TASK DIRECTIONS:
Where a line holds the word "worker", copy that line from the data below.

Records contained in a dataset:
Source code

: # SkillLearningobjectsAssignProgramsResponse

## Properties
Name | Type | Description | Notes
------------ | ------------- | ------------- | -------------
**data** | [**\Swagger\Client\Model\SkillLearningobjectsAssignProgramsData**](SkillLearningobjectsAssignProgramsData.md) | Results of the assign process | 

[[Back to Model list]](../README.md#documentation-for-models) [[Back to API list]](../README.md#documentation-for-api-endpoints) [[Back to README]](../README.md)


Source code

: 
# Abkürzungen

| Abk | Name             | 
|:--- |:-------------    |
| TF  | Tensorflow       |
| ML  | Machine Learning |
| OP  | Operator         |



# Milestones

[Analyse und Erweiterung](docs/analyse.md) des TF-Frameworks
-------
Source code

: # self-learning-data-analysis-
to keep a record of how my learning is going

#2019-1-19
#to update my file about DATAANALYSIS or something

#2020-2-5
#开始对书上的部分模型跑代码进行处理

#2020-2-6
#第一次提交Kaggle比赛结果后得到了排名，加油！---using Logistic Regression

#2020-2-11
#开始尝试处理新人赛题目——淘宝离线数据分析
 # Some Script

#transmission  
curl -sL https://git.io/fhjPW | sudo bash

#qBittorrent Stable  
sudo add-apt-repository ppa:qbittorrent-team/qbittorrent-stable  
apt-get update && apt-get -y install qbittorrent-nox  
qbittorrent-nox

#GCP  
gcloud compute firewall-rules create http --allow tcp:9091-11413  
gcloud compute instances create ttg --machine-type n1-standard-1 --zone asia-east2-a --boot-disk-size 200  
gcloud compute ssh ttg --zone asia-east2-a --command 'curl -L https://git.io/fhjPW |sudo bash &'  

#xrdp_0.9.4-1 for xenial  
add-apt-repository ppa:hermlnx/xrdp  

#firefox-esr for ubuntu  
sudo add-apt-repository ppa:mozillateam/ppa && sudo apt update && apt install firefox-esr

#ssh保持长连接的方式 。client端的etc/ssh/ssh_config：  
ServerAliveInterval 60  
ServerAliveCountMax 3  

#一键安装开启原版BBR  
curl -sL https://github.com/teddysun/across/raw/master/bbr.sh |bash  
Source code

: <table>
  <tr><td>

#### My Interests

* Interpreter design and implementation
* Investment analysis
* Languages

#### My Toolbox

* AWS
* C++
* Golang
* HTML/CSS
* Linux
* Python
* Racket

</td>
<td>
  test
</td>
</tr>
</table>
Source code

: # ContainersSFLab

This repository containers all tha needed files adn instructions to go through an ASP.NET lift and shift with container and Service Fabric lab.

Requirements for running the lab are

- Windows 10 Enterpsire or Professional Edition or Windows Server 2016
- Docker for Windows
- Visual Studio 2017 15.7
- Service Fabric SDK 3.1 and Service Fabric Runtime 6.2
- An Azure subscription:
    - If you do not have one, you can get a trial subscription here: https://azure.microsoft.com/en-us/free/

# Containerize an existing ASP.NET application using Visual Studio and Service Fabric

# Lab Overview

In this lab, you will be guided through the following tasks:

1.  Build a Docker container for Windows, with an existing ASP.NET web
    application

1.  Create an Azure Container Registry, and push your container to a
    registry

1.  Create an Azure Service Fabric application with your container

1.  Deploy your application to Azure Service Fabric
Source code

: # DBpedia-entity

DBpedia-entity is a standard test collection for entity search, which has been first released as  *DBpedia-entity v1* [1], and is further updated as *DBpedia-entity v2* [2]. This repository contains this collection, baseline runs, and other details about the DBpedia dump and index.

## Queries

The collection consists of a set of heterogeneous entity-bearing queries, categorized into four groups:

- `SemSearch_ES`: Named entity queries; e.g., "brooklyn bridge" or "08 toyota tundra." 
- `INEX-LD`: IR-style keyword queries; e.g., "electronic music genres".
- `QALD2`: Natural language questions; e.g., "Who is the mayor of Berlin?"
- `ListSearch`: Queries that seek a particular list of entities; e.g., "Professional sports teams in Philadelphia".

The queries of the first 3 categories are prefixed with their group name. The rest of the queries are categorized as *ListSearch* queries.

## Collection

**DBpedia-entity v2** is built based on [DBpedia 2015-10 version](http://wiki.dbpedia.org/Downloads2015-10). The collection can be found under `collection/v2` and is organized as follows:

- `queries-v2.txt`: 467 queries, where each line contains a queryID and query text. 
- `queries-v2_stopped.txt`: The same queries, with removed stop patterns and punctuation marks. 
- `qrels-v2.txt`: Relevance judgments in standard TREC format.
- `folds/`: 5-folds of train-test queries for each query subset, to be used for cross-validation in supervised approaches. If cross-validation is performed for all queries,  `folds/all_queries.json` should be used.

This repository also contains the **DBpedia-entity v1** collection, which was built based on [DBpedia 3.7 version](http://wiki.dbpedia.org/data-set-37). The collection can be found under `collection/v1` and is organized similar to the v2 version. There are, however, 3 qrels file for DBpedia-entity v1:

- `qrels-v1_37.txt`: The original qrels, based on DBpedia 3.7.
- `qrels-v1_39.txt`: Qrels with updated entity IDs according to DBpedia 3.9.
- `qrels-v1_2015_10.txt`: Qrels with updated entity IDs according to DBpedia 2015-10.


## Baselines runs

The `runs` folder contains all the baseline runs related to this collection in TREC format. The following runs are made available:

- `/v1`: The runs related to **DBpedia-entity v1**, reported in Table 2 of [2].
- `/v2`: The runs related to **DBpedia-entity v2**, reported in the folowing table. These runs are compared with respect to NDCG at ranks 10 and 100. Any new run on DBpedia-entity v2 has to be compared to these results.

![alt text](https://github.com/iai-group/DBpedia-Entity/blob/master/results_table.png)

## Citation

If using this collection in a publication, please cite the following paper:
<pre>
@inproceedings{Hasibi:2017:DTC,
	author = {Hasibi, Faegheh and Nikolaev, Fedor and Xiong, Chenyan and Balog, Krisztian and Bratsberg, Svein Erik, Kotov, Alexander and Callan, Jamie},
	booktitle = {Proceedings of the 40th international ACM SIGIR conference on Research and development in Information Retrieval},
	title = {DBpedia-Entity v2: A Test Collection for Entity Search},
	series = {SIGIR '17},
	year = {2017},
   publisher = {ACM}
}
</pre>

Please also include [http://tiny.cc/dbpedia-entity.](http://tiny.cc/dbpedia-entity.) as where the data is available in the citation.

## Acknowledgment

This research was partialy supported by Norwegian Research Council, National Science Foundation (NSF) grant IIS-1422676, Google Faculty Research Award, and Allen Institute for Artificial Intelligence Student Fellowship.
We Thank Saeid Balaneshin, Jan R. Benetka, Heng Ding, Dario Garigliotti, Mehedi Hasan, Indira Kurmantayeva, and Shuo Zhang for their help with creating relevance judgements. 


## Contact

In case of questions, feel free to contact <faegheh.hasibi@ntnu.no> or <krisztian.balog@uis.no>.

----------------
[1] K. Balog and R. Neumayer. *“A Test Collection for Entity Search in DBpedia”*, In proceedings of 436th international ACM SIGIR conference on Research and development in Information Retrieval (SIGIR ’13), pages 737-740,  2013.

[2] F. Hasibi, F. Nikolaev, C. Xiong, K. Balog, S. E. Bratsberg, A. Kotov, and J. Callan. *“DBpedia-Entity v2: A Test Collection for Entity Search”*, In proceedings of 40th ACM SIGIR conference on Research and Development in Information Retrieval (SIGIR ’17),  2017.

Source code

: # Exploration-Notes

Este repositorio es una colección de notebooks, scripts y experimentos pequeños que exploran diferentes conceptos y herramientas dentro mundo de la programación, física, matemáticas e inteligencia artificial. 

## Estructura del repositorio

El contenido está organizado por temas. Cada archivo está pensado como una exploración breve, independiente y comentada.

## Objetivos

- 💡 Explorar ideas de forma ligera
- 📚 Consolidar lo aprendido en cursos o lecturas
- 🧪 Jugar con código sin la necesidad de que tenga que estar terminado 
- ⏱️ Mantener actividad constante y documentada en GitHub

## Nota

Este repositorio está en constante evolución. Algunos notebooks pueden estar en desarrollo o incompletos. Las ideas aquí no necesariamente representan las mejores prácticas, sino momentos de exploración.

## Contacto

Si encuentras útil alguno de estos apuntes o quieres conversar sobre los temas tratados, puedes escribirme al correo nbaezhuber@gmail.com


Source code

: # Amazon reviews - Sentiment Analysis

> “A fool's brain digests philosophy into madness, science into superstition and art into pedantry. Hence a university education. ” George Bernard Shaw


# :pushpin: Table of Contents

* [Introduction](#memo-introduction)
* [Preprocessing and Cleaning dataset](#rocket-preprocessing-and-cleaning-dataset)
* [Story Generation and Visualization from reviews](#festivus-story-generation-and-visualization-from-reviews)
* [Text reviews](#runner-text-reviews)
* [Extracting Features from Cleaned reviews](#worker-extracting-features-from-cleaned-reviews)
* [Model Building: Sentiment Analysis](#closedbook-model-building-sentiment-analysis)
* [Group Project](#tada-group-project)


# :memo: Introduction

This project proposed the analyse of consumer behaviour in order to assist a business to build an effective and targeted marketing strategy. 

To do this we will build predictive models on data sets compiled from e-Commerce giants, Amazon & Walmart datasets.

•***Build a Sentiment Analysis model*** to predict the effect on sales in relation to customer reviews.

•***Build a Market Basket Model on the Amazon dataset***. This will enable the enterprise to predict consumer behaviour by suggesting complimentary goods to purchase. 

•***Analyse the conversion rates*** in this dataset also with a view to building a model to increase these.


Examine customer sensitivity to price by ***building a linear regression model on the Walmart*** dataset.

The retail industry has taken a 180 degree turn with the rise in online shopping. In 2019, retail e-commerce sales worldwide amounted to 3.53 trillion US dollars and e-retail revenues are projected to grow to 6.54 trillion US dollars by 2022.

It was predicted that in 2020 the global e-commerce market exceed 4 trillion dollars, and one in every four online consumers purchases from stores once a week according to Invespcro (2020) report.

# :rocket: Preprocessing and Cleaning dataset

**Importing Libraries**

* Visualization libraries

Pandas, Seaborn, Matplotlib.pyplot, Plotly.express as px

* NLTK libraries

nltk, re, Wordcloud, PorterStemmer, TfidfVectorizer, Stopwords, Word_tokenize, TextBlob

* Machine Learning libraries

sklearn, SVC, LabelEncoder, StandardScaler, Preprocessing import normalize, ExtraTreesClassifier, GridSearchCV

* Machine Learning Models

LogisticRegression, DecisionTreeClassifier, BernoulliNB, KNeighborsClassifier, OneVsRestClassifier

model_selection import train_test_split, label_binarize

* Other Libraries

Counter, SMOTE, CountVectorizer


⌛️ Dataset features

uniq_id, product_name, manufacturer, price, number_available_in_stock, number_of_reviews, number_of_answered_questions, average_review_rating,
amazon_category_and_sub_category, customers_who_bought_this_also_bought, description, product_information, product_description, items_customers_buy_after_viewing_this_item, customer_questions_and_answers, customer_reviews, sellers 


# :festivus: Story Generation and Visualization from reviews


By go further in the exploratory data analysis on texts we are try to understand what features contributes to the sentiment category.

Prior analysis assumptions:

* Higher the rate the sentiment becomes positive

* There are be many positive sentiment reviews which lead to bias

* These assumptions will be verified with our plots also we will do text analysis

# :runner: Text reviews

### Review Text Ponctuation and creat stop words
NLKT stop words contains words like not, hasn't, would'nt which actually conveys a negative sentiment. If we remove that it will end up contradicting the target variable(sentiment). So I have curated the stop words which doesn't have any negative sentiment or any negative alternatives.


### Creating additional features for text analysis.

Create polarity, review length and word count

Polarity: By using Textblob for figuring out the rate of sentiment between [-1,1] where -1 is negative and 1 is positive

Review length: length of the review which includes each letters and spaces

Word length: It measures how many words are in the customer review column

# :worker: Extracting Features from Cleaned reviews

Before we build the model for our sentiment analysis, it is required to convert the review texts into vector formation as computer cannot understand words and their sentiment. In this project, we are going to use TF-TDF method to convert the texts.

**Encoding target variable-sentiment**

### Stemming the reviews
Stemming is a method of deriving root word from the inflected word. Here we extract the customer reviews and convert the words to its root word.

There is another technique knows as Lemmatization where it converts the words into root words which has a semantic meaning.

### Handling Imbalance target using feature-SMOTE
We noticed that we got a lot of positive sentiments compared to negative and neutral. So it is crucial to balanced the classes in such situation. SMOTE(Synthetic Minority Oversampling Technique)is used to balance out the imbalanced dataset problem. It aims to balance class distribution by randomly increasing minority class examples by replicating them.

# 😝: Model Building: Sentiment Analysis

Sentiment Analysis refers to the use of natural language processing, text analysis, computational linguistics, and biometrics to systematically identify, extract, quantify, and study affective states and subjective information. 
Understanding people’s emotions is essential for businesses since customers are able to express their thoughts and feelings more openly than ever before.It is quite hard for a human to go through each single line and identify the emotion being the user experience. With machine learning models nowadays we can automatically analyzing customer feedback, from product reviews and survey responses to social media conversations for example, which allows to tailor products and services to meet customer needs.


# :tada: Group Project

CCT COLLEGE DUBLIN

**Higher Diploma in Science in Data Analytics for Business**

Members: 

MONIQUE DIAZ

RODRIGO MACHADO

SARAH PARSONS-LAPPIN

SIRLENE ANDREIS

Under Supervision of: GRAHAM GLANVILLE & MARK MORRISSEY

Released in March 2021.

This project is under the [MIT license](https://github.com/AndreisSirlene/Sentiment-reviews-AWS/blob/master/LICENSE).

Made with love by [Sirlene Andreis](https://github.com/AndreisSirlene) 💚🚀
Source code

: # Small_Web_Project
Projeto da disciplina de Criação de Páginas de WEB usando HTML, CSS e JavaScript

TASK RESULT:
* [Extracting Features from Cleaned reviews](#worker-extracting-features-from-cleaned-reviews)
# :worker: Extracting Features from Cleaned reviews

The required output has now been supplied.